Drive collaboration to build a culture of security. The overwhelming majority of companies with effective remediation programs — 93 percent — say that they encourage collaboration between application development, security, and operations to build a culture of security. With this culture in place, developers are more likely to willingly implement secure coding practices and work regularly with others to help protect their codebase. Organizations that promulgate shared responsibility create trust between developers and security and succeed in building stronger, more secure AppSec processes.
Indeed, the earlier the better. Organizations that initiated collaboration during the “requirements and design” phase of the SDLC exhibited a lower average of 2.3 serious security incidents compared to 3.2 incidents experienced by organizations that engaged in collaboration only during the SDLC’s later stages. This highlights how effective early-stage teamwork can be in strengthening security, staying ahead of threats, and minimizing vulnerability-related risks.

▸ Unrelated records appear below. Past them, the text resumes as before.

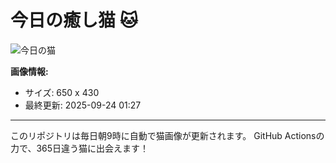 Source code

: # 今日の癒し猫 🐱

![今日の猫](https://cdn2.thecatapi.com/images/9vl.jpg)

**画像情報:**
- サイズ: 650 x 430
- 最終更新: 2025-09-24 01:27

---

このリポジトリは毎日朝9時に自動で猫画像が更新されます。
GitHub Actionsの力で、365日違う猫に出会えます！
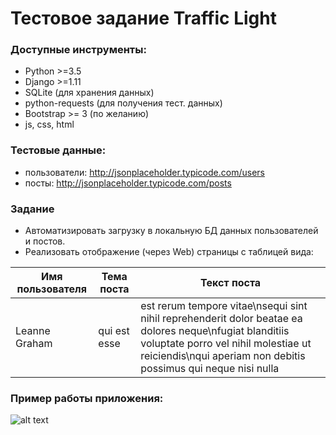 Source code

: # Тестовое задание Traffic Light

### Доступные инструменты:
- Python >=3.5
- Django >=1.11
- SQLite (для хранения данных)
- python-requests (для получения тест. данных)
- Bootstrap >= 3 (по желанию)
- js, css, html

### Тестовые данные:
- пользователи: http://jsonplaceholder.typicode.com/users
- посты: http://jsonplaceholder.typicode.com/posts

### Задание
- Автоматизировать загрузку в локальную БД данных пользователей и постов.
- Реализовать отображение (через Web) страницы с таблицей вида:

| Имя пользователя  | Тема поста    | Текст поста                        |
| ----------------- | ------------- | ---------------------------------- |
| Leanne Graham     | qui est esse  | est rerum tempore vitae\nsequi sint nihil reprehenderit dolor beatae ea dolores neque\nfugiat blanditiis voluptate porro vel nihil molestiae ut reiciendis\nqui aperiam non debitis possimus qui neque nisi nulla |

### Пример работы приложения:
![alt text](https://imgur.com/znnQZ9A)
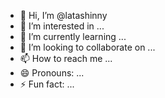 - 👋 Hi, I’m @latashinny
- 👀 I’m interested in ...
- 🌱 I’m currently learning ...
- 💞️ I’m looking to collaborate on ...
- 📫 How to reach me ...
- 😄 Pronouns: ...
- ⚡ Fun fact: ...

<!---
latashinny/latashinny is a ✨ special ✨ repository because its `README.md` (this file) appears on your GitHub profile.
You can click the Preview link to take a look at your changes.
--->
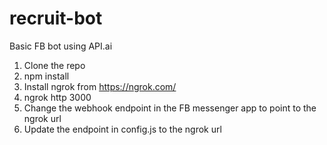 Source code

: # recruit-bot
Basic FB bot using API.ai 


1. Clone the repo
2. npm install
3. Install ngrok from https://ngrok.com/
4. ngrok http 3000
5. Change the webhook endpoint in the FB messenger app to point to the ngrok url
6. Update the endpoint in config.js to the ngrok url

Deploy automated tools. Effective application security programs embrace automation. According to the report, organizations that can keep up with critical vulnerability remediation more often automate the identification and remediation of malware (83 percent) and configuration and software vulnerabilities before deployment to production (78 percent). It encourages developers to adopt best security practices by making security a seamless part of their workflow that’s easy to implement and adopt. Automation overcomes developers’ objections that security processes hinder them and drives the collaboration that’s so valuable for hardening security.

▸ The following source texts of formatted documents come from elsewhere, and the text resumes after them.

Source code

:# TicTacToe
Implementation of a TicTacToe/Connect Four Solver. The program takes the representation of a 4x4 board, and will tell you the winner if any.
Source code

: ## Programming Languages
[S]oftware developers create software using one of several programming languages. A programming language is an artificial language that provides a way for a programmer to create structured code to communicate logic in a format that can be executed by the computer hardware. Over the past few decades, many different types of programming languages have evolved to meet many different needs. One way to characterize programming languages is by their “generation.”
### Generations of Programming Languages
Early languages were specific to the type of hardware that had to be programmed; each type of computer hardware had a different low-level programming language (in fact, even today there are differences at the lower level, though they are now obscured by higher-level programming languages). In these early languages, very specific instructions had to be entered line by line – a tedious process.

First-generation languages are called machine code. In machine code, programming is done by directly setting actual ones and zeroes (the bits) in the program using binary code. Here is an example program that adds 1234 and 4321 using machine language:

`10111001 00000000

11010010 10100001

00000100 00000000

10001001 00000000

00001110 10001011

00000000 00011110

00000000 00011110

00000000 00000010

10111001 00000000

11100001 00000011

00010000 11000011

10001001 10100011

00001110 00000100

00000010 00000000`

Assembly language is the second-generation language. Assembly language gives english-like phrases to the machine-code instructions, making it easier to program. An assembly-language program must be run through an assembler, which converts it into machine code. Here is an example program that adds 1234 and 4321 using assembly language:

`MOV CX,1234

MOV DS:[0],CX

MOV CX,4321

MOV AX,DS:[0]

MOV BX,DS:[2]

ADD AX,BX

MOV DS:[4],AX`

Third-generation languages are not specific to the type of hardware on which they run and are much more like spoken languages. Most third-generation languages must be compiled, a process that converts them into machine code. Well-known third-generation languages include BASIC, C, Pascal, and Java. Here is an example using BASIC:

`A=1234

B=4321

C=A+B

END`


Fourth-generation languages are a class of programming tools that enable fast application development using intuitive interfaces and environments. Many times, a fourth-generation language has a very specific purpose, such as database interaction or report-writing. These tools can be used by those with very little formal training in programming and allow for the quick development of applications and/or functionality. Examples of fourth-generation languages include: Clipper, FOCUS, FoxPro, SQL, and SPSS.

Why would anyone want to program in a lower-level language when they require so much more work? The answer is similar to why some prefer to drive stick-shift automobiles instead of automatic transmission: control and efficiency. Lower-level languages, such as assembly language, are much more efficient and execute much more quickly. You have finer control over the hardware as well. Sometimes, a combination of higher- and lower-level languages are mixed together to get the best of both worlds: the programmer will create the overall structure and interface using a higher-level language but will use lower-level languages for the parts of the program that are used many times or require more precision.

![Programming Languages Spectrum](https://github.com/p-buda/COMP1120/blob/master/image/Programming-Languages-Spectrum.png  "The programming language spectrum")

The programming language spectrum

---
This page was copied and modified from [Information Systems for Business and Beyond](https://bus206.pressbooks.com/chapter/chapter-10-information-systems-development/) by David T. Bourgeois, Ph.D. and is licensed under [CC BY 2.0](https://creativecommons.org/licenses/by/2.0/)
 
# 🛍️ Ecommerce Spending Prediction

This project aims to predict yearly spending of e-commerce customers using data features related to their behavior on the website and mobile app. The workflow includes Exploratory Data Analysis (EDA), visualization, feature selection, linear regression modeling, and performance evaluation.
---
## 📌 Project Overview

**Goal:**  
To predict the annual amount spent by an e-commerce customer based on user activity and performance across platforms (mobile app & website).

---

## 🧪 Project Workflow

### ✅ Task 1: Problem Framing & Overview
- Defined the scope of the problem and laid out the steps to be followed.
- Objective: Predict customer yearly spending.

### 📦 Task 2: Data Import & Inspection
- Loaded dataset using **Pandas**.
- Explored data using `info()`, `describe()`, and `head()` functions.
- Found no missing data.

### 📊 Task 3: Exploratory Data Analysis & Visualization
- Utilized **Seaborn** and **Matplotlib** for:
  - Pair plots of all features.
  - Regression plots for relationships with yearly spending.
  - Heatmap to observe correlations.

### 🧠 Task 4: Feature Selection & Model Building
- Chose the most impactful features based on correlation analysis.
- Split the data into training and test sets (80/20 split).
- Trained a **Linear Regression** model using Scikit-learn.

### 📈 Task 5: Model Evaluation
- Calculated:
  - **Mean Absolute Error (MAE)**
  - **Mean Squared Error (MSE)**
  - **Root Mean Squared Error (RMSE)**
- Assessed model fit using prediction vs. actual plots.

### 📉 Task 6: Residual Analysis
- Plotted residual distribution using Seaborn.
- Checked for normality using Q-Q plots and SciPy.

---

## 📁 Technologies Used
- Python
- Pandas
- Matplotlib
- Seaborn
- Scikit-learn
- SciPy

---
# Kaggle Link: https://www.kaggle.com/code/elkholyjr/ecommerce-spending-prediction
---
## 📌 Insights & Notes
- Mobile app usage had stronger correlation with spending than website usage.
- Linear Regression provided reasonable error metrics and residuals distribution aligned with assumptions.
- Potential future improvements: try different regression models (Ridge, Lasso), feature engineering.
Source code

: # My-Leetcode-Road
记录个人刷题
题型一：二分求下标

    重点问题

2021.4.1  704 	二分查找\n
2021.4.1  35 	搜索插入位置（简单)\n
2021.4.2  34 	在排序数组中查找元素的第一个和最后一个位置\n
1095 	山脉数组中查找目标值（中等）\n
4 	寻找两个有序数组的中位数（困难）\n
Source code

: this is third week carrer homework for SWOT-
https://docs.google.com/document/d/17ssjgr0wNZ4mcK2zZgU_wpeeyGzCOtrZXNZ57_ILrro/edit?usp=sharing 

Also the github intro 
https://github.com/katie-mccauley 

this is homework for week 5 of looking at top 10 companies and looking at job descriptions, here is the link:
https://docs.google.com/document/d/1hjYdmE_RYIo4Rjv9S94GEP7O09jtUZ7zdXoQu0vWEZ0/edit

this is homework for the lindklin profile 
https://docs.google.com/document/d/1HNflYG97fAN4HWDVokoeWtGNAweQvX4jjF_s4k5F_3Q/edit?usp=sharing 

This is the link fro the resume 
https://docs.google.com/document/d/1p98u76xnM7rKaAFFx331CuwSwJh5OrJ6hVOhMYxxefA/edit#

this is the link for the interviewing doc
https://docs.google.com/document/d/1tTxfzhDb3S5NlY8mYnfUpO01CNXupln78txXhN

What tools give you great AppSec?
Hardening your AppSec involves a combination of tools to comprehensively identify, update, and fix flaws, vulnerabilities, and threats to your code base. The most prominent are:
SBOMs. The research highlights the need to address third-party and open source software (OSS) because developers use vast libraries of this software to build their applications. Visibility is essential to achieving this. We’ve already noted the importance of understanding the provenance of code and where it’s stored. Organizations that do this well are much more likely to say that generating a software bill of materials (SBOM) is a mandatory part of their application development process.
SCA. Organizations that are confident about their security identify and remediate malware and vulnerabilities earlier in the SDLC. Nearly two-thirds of them (60 percent) use software composition analysis (SCA) to achieve this with OSS. SBOM inventory and audit capabilities are also key to addressing important issues of open source compliance. 70 percent of organizations confident in addressing and prioritizing critical vulnerabilities say they log all changes in software for compliance audits.
Dependency management enhances the job that SCA does for OSS by ensuring that the dependencies you’re using in OSS are updated so that vulnerabilities can’t impact your codebase. Automated dependency management makes this even more efficient. Unsurprisingly, 64% of organizations confident about their security implement dependency management.
SAST. Alongside these tools, 60 percent of these organizations are using static application security testing (SAST) or dynamic testing (DAST) to scan their proprietary code and identify and fix vulnerabilities.